Disclaimer: I received this book from the publisher. Thanks! All opinions are my own.

 

Book: The Mountains Sing

 

Author: Nguyen Phan Que Mai (I can’t do the accent marks to properly spell their name, so sorry!)

 

Book Series: Standalone

 

Rating: 4/5

 

Diversity: Vietnamese Main Family!

 

Publication Date: March 17, 2020

 

Genre: Historical Fiction

 

Recommended Age: 16+ (war, violence, slight gore, family conflict)

 

Publisher: Algonquin Books

 

Pages: 352

 

Amazon Link

 

Synopsis: With the epic sweep of Min Jin Lee’s Pachinko or Yaa Gyasi’s Homegoing and the lyrical beauty of Vaddey Ratner’s In the Shadow of the BanyanThe Mountains Sing tells an enveloping, multigenerational tale of the Trần family, set against the backdrop of the Việt Nam War. Trần Diệu Lan, who was born in 1920, was forced to flee her family farm with her six children during the Land Reform as the Communist government rose in the North. Years later in Hà Nội, her young granddaughter, Hương, comes of age as her parents and uncles head off down the Hồ Chí Minh Trail to fight in a conflict that tore not just her beloved country, but her family apart.

Vivid, gripping, and steeped in the language and traditions of Việt Nam, The Mountains Sing brings to life the human costs of this conflict from the point of view of the Vietnamese people themselves, while showing us the true power of kindness and hope.

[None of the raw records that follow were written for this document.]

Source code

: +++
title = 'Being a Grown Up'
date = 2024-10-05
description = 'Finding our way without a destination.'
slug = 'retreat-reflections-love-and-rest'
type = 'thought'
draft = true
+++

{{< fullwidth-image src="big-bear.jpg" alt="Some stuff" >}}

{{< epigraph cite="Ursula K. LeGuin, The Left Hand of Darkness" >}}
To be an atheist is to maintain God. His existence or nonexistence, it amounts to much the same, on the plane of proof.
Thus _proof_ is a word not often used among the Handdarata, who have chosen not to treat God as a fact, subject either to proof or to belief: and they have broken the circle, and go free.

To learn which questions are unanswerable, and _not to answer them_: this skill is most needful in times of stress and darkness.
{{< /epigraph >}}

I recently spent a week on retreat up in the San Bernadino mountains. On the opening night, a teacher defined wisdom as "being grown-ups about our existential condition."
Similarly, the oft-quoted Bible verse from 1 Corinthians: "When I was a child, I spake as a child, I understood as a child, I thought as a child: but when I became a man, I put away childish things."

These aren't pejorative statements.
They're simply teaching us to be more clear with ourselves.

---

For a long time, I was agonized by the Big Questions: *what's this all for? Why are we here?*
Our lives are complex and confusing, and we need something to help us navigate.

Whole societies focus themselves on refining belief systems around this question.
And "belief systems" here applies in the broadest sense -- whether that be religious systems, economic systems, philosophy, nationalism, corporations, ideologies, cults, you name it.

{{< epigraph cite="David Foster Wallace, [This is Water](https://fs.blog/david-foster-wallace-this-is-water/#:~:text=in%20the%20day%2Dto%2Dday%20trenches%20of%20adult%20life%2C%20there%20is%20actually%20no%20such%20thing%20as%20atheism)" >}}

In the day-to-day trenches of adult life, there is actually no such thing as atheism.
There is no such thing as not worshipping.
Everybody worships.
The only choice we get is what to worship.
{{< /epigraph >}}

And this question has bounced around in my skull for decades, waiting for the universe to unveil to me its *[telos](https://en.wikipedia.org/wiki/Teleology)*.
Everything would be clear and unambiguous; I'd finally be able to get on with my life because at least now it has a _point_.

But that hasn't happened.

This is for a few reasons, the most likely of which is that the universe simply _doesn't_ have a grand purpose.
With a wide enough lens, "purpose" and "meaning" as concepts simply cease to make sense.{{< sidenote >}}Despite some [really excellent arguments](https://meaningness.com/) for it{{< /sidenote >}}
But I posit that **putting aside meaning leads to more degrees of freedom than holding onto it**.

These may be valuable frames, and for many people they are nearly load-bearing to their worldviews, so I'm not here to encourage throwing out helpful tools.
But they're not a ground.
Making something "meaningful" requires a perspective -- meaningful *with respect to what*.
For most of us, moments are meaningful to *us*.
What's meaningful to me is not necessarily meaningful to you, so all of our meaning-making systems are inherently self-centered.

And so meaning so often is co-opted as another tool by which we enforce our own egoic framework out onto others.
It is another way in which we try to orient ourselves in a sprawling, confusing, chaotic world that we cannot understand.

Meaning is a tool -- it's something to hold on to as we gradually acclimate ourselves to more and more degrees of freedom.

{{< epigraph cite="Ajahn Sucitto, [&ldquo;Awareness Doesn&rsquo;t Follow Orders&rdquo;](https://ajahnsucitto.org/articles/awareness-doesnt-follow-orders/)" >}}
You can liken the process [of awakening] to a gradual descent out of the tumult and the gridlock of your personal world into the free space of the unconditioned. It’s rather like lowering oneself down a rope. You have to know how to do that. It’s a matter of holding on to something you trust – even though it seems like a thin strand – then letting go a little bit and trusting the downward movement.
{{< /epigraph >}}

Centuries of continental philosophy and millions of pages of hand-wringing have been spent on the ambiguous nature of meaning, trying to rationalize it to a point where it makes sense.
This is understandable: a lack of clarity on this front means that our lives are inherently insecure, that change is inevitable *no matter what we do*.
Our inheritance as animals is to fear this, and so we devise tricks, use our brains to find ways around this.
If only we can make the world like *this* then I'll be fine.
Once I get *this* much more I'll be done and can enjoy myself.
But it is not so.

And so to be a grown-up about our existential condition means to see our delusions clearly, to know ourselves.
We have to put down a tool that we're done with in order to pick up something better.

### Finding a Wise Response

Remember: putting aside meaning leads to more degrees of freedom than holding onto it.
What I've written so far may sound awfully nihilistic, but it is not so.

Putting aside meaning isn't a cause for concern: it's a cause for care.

The Mountains Sing is celebrated Vietnamese poet Nguyễn Phan Quế Mai’s first novel in English.

 

Review: I thought this book was very well written and almost lyrical in how it was written. The book is a multi-generational book (kind of like Roots) where this family weaves their story together. It’s a wonderful tale that describes the absolute horrors, but absolute strength of people in war time.

 

However, I did feel like the characters didn’t connect with me. I’m not sure if it was because we were just forced into each character or if it was just the slow pacing that didn’t make me connect with the book, but I kind of want to reread it to try and connect with them again.

 

Verdict: Definitely recommend!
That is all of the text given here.